## Work item
Report how many lines in the records carry the string "SKMR", and give no further text.

(Stored records)
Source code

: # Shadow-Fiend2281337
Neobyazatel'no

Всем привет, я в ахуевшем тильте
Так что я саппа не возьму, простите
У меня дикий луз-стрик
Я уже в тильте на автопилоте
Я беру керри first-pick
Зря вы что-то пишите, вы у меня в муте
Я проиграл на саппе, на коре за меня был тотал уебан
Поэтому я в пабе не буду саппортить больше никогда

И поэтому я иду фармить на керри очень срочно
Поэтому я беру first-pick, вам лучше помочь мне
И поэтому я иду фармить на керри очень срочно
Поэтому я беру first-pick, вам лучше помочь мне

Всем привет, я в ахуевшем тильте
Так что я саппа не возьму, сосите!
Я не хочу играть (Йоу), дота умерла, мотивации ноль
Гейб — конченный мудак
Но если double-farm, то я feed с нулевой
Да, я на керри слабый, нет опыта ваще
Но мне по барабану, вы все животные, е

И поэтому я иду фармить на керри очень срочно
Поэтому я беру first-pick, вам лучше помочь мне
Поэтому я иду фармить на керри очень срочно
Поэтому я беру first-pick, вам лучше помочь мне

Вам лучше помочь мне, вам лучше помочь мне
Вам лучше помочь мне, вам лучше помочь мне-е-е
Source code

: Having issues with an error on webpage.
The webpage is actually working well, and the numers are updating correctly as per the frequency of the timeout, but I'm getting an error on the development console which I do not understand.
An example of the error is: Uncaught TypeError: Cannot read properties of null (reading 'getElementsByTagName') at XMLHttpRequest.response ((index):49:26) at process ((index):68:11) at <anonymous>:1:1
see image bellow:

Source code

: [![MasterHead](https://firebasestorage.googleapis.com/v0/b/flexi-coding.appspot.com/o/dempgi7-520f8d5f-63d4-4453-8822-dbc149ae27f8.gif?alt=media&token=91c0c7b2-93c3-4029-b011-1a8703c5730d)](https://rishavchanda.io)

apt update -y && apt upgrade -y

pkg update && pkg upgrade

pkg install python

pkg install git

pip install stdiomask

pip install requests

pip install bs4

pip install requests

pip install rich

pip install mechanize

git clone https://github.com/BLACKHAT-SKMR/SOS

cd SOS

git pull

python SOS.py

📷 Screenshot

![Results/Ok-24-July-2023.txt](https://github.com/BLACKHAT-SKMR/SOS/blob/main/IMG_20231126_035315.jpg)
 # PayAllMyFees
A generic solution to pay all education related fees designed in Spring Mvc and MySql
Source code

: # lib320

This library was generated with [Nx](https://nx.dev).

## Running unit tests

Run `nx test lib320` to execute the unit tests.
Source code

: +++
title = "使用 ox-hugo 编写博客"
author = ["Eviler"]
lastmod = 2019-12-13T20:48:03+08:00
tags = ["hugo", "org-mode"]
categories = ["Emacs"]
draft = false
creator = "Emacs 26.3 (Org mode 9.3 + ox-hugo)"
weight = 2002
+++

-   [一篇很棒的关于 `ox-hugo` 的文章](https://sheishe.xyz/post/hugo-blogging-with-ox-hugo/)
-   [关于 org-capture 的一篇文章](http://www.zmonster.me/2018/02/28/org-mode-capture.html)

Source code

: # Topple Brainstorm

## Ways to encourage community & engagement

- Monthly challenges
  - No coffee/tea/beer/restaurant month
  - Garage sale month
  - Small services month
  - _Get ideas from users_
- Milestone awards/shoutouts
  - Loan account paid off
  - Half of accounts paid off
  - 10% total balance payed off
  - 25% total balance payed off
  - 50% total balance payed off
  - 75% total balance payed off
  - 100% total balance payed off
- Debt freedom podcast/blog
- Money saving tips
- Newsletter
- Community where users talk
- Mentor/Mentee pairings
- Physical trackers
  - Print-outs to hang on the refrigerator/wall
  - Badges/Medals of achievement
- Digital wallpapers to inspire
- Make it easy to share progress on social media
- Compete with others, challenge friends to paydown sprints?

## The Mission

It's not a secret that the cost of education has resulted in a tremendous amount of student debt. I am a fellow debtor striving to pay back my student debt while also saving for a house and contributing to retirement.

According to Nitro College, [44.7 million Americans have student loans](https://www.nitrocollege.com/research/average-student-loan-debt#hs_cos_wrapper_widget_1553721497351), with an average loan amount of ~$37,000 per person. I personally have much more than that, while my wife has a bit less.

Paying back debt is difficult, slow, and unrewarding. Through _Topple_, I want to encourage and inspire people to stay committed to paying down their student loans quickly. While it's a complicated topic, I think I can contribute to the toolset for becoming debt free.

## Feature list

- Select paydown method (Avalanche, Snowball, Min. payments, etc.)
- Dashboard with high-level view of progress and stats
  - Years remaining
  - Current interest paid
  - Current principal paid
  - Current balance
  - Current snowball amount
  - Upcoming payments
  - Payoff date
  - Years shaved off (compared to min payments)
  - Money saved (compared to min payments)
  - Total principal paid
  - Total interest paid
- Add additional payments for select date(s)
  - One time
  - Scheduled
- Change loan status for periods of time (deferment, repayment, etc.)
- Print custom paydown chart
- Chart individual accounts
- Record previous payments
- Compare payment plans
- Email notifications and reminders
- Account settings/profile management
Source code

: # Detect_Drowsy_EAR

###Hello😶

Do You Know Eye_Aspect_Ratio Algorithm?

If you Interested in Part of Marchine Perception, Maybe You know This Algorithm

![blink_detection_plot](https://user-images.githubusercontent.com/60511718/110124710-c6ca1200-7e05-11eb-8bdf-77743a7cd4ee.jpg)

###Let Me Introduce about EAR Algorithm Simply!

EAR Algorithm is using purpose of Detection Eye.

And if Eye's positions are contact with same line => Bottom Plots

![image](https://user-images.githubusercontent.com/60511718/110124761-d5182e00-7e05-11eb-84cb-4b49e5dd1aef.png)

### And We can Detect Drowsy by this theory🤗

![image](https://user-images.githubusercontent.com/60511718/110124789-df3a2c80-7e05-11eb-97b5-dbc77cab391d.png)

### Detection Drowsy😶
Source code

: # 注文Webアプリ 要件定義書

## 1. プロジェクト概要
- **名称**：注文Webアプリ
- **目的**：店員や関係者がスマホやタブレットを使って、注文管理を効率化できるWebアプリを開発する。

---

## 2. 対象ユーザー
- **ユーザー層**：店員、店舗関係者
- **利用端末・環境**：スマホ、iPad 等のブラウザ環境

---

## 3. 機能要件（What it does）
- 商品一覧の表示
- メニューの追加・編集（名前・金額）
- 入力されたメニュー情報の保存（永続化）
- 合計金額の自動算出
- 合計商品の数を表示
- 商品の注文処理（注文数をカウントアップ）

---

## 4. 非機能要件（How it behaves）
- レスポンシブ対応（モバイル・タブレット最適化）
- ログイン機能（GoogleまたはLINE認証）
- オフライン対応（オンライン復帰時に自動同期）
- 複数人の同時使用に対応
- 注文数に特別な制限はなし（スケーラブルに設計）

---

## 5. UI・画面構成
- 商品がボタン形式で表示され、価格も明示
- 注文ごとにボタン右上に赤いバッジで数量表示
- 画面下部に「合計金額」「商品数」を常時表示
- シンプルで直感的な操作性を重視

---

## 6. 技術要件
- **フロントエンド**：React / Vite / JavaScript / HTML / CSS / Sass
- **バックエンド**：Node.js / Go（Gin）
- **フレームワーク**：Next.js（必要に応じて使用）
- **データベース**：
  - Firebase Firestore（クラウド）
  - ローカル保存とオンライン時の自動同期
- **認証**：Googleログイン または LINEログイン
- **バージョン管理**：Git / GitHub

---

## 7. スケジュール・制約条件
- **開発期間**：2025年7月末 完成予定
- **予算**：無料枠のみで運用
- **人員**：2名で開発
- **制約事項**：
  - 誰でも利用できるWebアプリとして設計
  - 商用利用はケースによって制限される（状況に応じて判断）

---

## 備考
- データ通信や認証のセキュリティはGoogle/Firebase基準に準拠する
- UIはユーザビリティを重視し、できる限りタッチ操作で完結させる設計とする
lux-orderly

## Solution to this exercise
2